Last week I had the honor of meeting and having dinner with a man who leads his family’s 120-year-old winery. Among the highlights was this passing comment:
“Italians don’t drink very much wine,” Andrea Cecchi said in his thick yet soft-spoken Italian accent. “Only at dinner,” he paused for a bit, “and lunch.“
There were three of us sitting at the table with him and it made us chuckle. To Americans, that sounds like a lot of drinking, but we understood what he was trying to say. Wine drinking in Italy is very much a part of the meals and embedded in their routines – whereas here in the U.S.,
we’re more prone to drink before dinner, at dinner and then maybe again after dinner. We’ll find just about any excuse to uncork a bottle.
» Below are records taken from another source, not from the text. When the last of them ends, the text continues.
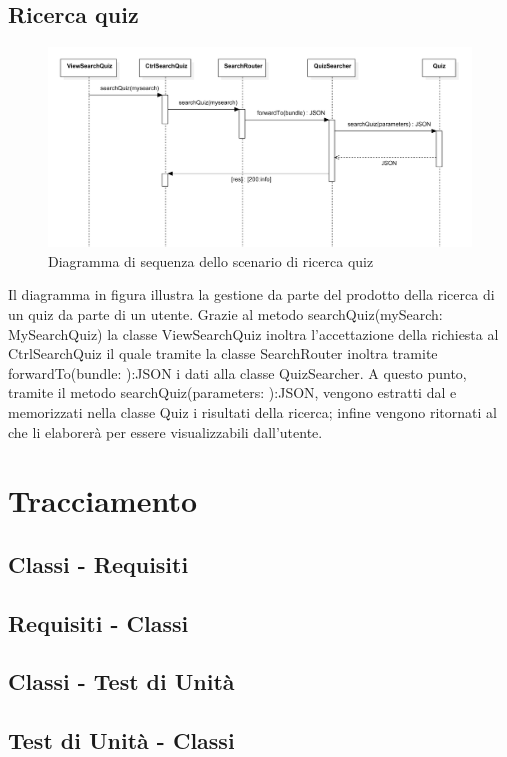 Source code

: \documentclass[a4paper, titlepage]{article}
\begin{document}
\newpage
\subsection{Ricerca quiz}
\begin{figure}[!h]
	\centering
	\includegraphics[scale=0.5]{Img/seq-searchquiz.pdf}
	\caption{Diagramma di sequenza dello scenario di ricerca quiz}
\end{figure}
Il diagramma in figura illustra la gestione da parte del prodotto della ricerca di un quiz da parte di un utente. Grazie al metodo searchQuiz(mySearch: MySearchQuiz) la classe ViewSearchQuiz inoltra l'accettazione della richiesta al CtrlSearchQuiz il quale tramite la classe SearchRouter inoltra tramite forwardTo(bundle: ):JSON i dati alla classe QuizSearcher. A questo punto, tramite il metodo searchQuiz(parameters: ):JSON, vengono estratti dal  e memorizzati nella classe Quiz i risultati della ricerca; infine vengono ritornati al  che li elaborerà per essere visualizzabili dall'utente.

\newpage
\appendix
\section{Tracciamento}

\subsection{Classi - Requisiti}


\subsection{Requisiti - Classi}


\subsection{Classi - Test di Unità}


\subsection{Test di Unità - Classi}

\end{document}
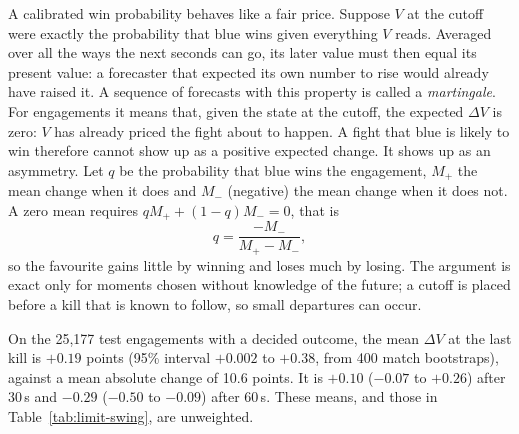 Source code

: A calibrated win probability behaves like a fair price. Suppose $V$ at the cutoff were exactly the
probability that blue wins given everything $V$ reads. Averaged over all the ways the next seconds can
go, its later value must then equal its present value: a forecaster that expected its own number to rise
would already have raised it. A sequence of forecasts with this property is called a \emph{martingale}.
For engagements it means that, given the state at the cutoff, the expected $\Delta V$ is zero: $V$ has
already priced the fight about to happen. A fight that blue is likely to win therefore cannot show up as
a positive expected change. It shows up as an asymmetry. Let $q$ be the probability that blue wins the
engagement, $M_+$ the mean change when it does and $M_-$ (negative) the mean change when it does not. A
zero mean requires $q M_+ + (1-q) M_- = 0$, that is
\begin{equation}
q = \frac{-M_-}{M_+ - M_-},
\end{equation}
so the favourite gains little by winning and loses much by losing. The argument is exact only for moments
chosen without knowledge of the future; a cutoff is placed before a kill that is known to follow, so small
departures can occur.

On the 25,177 test engagements with a decided outcome, the mean $\Delta V$ at the last kill is $+0.19$
points (95\% interval $+0.002$ to $+0.38$, from 400 match bootstraps), against a mean absolute change of
10.6 points. It is $+0.10$ ($-0.07$ to $+0.26$) after 30\,s and $-0.29$ ($-0.50$ to $-0.09$) after
60\,s. These means, and those in Table~\ref{tab:limit-swing}, are unweighted.

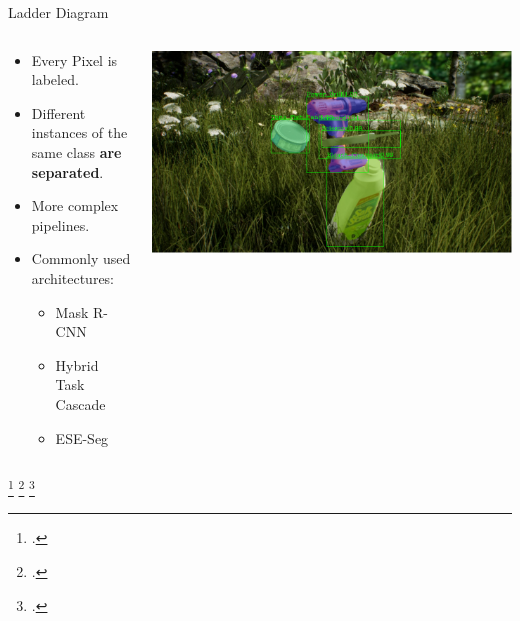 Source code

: \documentclass[18pt]{beamer}
\begin{document}
\begin{frame}{Ladder Diagram}
\begin{columns}
	\begin{column}{0.5\textwidth}
		\begin{itemize}
			\item Every Pixel is labeled.
			\item Different instances of the same class \textbf{are separated}.
			\item More complex pipelines.
			\item Commonly used architectures:
			\begin{itemize}
				\item Mask R-CNN~\footnotemark
				\item Hybrid Task Cascade~\footnotemark
				\item ESE-Seg~\footnotemark
			\end{itemize}
		\end{itemize}
	\end{column}
	\begin{column}{0.5\textwidth}
		\includegraphics[width=\textwidth]{figures/cmrcnn_mobilenet_fat.pdf}
	\end{column}
\end{columns}
\footcitetext{DBLP:journals/corr/HeGDG17}
\footcitetext{DBLP:journals/corr/abs-1901-07518}
\footcitetext{2019arXiv190804067X}
\end{frame}
\end{document}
But it’s probably a good thing that Andrea sees Americans as drinking more wine: It’s his business. Together with his brother, he oversees Cecchi Winery, located in Castillino – one of the four municipalities located entirely within the Chianti region. It started four generations ago in 1893 and since the early 1900s, the winery has focused on bringing their wine to international mass markets.
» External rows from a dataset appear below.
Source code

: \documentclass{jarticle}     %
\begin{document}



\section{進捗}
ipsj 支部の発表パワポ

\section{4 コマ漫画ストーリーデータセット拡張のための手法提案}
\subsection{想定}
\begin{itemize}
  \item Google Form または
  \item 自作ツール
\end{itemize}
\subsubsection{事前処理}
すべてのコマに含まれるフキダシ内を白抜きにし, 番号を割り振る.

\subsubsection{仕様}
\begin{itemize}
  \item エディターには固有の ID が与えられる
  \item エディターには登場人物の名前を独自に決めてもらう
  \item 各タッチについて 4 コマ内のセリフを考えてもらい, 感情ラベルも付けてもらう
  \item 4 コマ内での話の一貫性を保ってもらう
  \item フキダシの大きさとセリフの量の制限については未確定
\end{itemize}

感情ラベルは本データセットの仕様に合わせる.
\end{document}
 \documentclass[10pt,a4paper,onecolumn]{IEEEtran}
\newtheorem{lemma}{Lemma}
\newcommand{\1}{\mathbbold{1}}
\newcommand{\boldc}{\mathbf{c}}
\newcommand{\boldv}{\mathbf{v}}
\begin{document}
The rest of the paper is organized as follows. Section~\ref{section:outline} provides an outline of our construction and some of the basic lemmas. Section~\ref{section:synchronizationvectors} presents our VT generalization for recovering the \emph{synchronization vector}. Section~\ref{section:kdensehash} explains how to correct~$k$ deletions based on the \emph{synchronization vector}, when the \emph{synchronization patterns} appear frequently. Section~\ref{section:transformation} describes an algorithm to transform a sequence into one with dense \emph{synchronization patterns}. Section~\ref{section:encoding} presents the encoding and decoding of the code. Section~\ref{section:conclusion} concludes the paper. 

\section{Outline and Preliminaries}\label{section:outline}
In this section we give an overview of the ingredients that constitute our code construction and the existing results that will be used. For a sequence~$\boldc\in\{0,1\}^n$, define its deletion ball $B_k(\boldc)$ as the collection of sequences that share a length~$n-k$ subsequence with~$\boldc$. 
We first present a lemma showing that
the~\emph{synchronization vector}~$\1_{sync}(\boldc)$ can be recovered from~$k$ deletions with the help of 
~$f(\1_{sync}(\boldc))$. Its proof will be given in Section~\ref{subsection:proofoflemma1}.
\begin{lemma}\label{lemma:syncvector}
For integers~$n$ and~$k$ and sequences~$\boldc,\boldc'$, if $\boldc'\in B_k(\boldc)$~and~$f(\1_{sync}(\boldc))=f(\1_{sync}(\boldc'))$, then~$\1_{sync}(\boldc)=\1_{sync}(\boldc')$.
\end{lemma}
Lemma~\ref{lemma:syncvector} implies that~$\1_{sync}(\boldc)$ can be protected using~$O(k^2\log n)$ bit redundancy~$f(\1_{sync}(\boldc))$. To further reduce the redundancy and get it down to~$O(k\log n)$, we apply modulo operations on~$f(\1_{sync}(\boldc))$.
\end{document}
Some of their finest wines come from the premier Chianti Classico DOCG, which
on Sept. 24 celebrated its 300th anniversary as the world’s first designated wine region. To celebrate, Andrea was here in Washington, D.C., to present a magnum of his family’s Cecchi
Riserva di Famiglia Chianti Classico to the Italian Embassy.
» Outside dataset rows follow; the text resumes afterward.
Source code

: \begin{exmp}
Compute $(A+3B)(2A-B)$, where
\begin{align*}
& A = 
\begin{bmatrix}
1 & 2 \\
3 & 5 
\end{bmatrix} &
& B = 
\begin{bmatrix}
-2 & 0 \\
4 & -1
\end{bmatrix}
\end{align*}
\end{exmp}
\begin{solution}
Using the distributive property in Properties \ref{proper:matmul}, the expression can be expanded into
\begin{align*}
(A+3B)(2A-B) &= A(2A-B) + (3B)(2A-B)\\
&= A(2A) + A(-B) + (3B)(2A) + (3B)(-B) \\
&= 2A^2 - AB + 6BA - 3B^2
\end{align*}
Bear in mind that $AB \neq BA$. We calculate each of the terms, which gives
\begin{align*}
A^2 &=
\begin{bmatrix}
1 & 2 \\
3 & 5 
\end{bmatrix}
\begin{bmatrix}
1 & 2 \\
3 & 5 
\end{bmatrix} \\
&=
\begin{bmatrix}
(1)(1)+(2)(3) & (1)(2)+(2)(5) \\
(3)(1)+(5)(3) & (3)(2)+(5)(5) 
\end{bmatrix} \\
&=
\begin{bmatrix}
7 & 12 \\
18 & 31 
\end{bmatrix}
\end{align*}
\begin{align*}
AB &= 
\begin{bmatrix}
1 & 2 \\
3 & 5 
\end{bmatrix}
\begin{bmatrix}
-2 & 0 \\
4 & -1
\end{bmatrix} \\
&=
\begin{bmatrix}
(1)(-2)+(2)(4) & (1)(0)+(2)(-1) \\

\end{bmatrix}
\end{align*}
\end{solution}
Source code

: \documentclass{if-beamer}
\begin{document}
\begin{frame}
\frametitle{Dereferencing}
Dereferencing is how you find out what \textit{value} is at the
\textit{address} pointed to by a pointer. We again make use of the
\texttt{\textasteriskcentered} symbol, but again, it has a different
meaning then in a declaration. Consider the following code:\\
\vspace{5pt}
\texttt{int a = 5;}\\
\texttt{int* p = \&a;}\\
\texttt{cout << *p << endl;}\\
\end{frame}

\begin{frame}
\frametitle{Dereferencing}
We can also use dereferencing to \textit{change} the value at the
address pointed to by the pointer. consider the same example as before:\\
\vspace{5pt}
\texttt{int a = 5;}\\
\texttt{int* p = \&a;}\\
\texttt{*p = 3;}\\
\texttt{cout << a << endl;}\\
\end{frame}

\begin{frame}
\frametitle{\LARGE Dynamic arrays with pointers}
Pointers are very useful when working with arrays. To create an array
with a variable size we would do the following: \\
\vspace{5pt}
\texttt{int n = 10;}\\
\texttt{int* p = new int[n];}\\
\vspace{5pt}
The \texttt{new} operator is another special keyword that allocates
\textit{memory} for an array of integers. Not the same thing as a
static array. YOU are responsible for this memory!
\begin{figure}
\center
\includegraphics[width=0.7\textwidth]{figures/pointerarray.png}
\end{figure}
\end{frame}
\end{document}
Producing wine from these historic grounds was a visible sense of pride to Andrea, as he pointed to the black rooster – the official designation that the wine is from Chianti – on the label of a few of the bottles he brought for us to try.
During dinner we tasted five of his wines: Two from Chianti and two from Maremma, which is southwest of Tuscany (and Florence) and along the Mediterranean coast. Maremma is its own separate wine region, but it’s a common place for Chianti producers to buy more grapes in the years when their Chianti vines don’t yield enough fruit.
The Cecchi Winery is among the leading producers to recognize Maremma’s value not just as a place for extra grapes and started bottling a line called La Mora, which includes a Vermentino and a Sangiovese. They were bright food-friendly wines with wonderful acidity. The Chianti Classico we tasted had more of the rustic charm I associate with traditional Italian red wines, while the Chianti Riserva improved upon the Classico with a beautiful depth. All four wines I’d certainly seek out again and would want to enjoy with a table full of friends.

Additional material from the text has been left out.